Fallout: New Vegas isn't the first time a game's main character starts out by "dying."  I do think it is the first to have you get shot in the head and buried, however.  This opening also serves to let us know exactly where it stands in relation to it's prequel/parent game,  Fallout 3. While Fallout 3 starts with your birth, New Vegas starts with your death.  And while Fallout 3's story kind of forces a more positive karmic alignment on your character, since, no matter how evil you act, you still activate the water generator and defeat the evil Enclave, even if you take all of the non-humans down, you still end up doing something more or less for the good of the Wasteland.

New Vegas makes it hard to be an outright angel.  You have to pick a side. You have to eliminate the other factions, either through destruction or rendering them helpless.  You can keep doing good deeds, save the right people, kill the wrong people, and all of that, but in the end, you are working for the good of a faction, never for the good of all the wasteland. Do you help expand the New California Republic, by rendering all of the Mojave into the pseudo-bureaucratic monstrosity that is the NCR's government? Do you help the heartless Caesar make all of the people of New Vegas either bow to his name or get crucified, all in the name of unity? Or do you help the entrepreneurial Mr. House play essentially every faction against each other, even eliminating some based on their projected future actions, in order to make New Vegas an economic powerhouse?  You cannot go through the Mojave Wasteland and make everyone revere you as a saint. Innocents will get hurt.

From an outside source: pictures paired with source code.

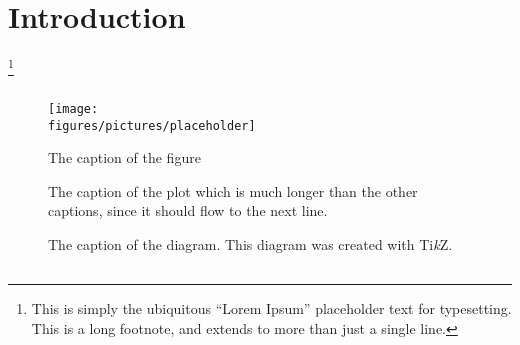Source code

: \documentclass[\main/ExampleThesis]{subfiles}
\begin{document}
\chapter{Introduction}
\label{ch:introduction}

\lipsum[1]%
\footnote{This is simply the ubiquitous ``Lorem Ipsum'' placeholder text for typesetting. This is a long footnote, and extends to more than just a single line.}

\section{\lipsum[150][1-3]}

\lipsum[2]

\begin{figure}[tbp]
  \centering
  \texttt{[image: \\figures/pictures/placeholder]}
  \caption{The caption of the figure}
  \label{fig:placeholder1}
\end{figure}

\begin{figure}[tbp]
  \centering
  \caption{The caption of the plot which is much longer than the other captions, since it should flow to the next line.}
  \label{fig:placeholder2}
\end{figure}

\begin{figure}[tbp]
  \centering
  \caption{The caption of the diagram. This diagram was created with Ti\emph{k}Z.}
  \label{fig:placeholder3}
\end{figure}

\section{\lipsum[150][4]}

\subsection{\lipsum[150][8]}

\lipsum[3]


 \cite{einstein, latexcompanion, knuthwebsite}
\end{document}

This shades-of-gray morality is really what differentiates New Vegas from Fallout 3.  Although the gameplay of the two games is nearly identical, the often clear cut choices between good and evil in Fallout 3 are replaced with a sense that no matter what you do, someone will end up losing.  Let me tell you my experience of the story to get a sense of what I mean.

The beginning quests of New Vegas serve to introduce you to this games theme: politics.  Each faction wants control of Hoover Dam, and thus the Mojave. You see the consequences of the NCR forces being spread too thin, you see what happens when people cross Caesar's Legion, and you see the natives of the Mojave and New Vegas just living day by day.  At a certain point, you are introduced to the three factions through three separate quests (There is a fourth option, but I will leave that for your discovery): The NCR, the Legion, and Mr. House.  Thinking that freedom of the people is what would be best for the Mojave, I sided with Mr. House.  It turns out that Mr. House gives you a bit more free reign, rather than bettering the people.  Still, seeing the mess the NCR was in, I though Mr. House would pay off in the end.  Inevitably, I crossed a few factions that hadn't necessarily done anything wrong, and found myself straddling neutrality.  Even with knowing that Mr. House's reign turns out as it does, I am definitely not convinced that the NCR would end up being the "good" option (the Legion is the clear cut evil faction).

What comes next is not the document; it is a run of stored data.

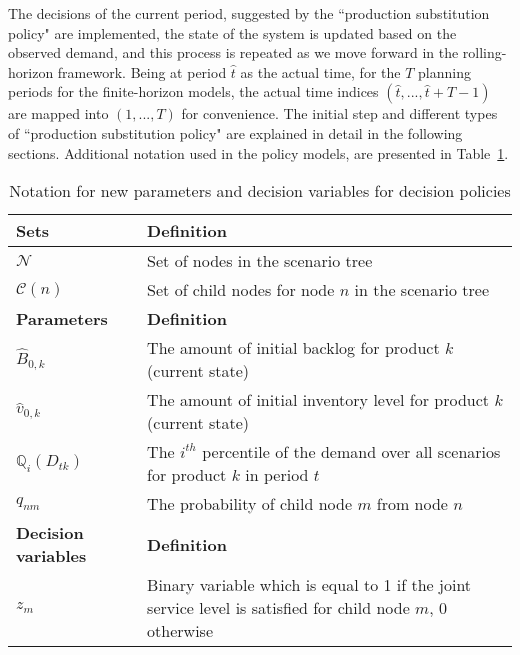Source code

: \documentclass[10pt]{article}
\newcommand{\ti}{t} %
\newcommand{\TI}{\mathcal{T}}
\newcommand{\Ti}{T}
\newcommand{\ka}{k} %
\newcommand{\cn}{\mathcal{C}(n) }
\newcommand{\tAct}{\hat{\ti}} %
\newcommand{\cred}{\color{red!65!black}}
\begin{document}
The decisions of the current period, suggested by the ``production substitution policy" are implemented, the state of the system is updated based on the observed demand, and this process is repeated as we move forward in the rolling-horizon framework.
{\cred Being at period $\tAct$ as the actual time, for the $\Ti$ planning periods for the finite-horizon models, the actual time indices $(\tAct, ..., \tAct +\Ti -1) $ are mapped into $(1, ..., \Ti)$ for convenience.}
The initial step and different types of  ``production substitution  policy" are explained in detail in the following sections. 
Additional notation used in the policy models, are presented in Table~\ref{tab:Sub_Policy_parameters}. 

\begin{table}[H]
\centering
\caption{Notation for new parameters and decision variables for decision policies}
\begin{adjustbox}{width=1\textwidth,center=\textwidth}
\begin{tabular}{ll}
\toprule
{\textbf {Sets}} & {\textbf {Definition}} \\ \midrule
$ \mathcal{N} $  & Set of nodes in the scenario tree \\
$ \cn $  & Set of child nodes for node $n$ in the scenario tree \\
\midrule 
{\bf Parameters} & {\bf Definition} \\ \midrule
$\hat{B}_{0, \ka}$  & The amount of initial backlog for product $\ka$ (current state)\\
$\hat{v}_{0, \ka}$  & The amount of initial inventory level for product $\ka$ (current state) \\
$\mathbb{Q}_{i}({D}_{\ti \ka})$& The $i^{th}$ percentile of the demand over all scenarios for product $\ka$ in period $\ti$\\
$q_{nm} $&  The probability of child node $m$ from node $n$  \\
\midrule
{\bf Decision variables} & {\bf Definition} \\ \midrule
$z_{m}$ & Binary variable which is equal to 1 if the joint service level is satisfied for child node $m$, 0 otherwise \\ 
\bottomrule
\end{tabular}
\end{adjustbox}
 \label{tab:Sub_Policy_parameters}
\end{table}
\end{document}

I lost some companions, I killed people that had not necessarily done anything wrong, and I played backroom politics with the factions. I was not the messiah I generally try to be when I first play games like the Fallout series.  But I suppose that was the big theme of New Vegas. This is a land of sin.  You can dip your toe in it, or you can jump in headfirst, but inevitably, you will perform something less than saintly.

I suppose that's what you can expect from a setting like Las Vegas. Fallout 3 took place in the ruins of the Washington D.C area.  As the former seat of government, it can be expected that the battle will involve ideals: equality vs. rule by the elite. You do get the choice in the end to deny life to a group of people, but ultimately, even if millions of non-humans lose their lives, the wasteland will be better than before you began.  Fallout 3 is a game about ideals.  Fallout: New Vegas is a game about realities.  You cannot be the messiah. You have to choose who is the best to run the dam, to run Vegas.  You can't leave these people absolutely free to run their own lives. Someone will end up controlling them. The NCR government, the Legion empire, or the Mr. House conglomerate will end up ruling.  Even though the games feel very similar in playing them, this is ultimately where New Vegas comes into its own.  Fallout 3 wanted the player to help individuals, while New Vegas wants you to help a People, not all people.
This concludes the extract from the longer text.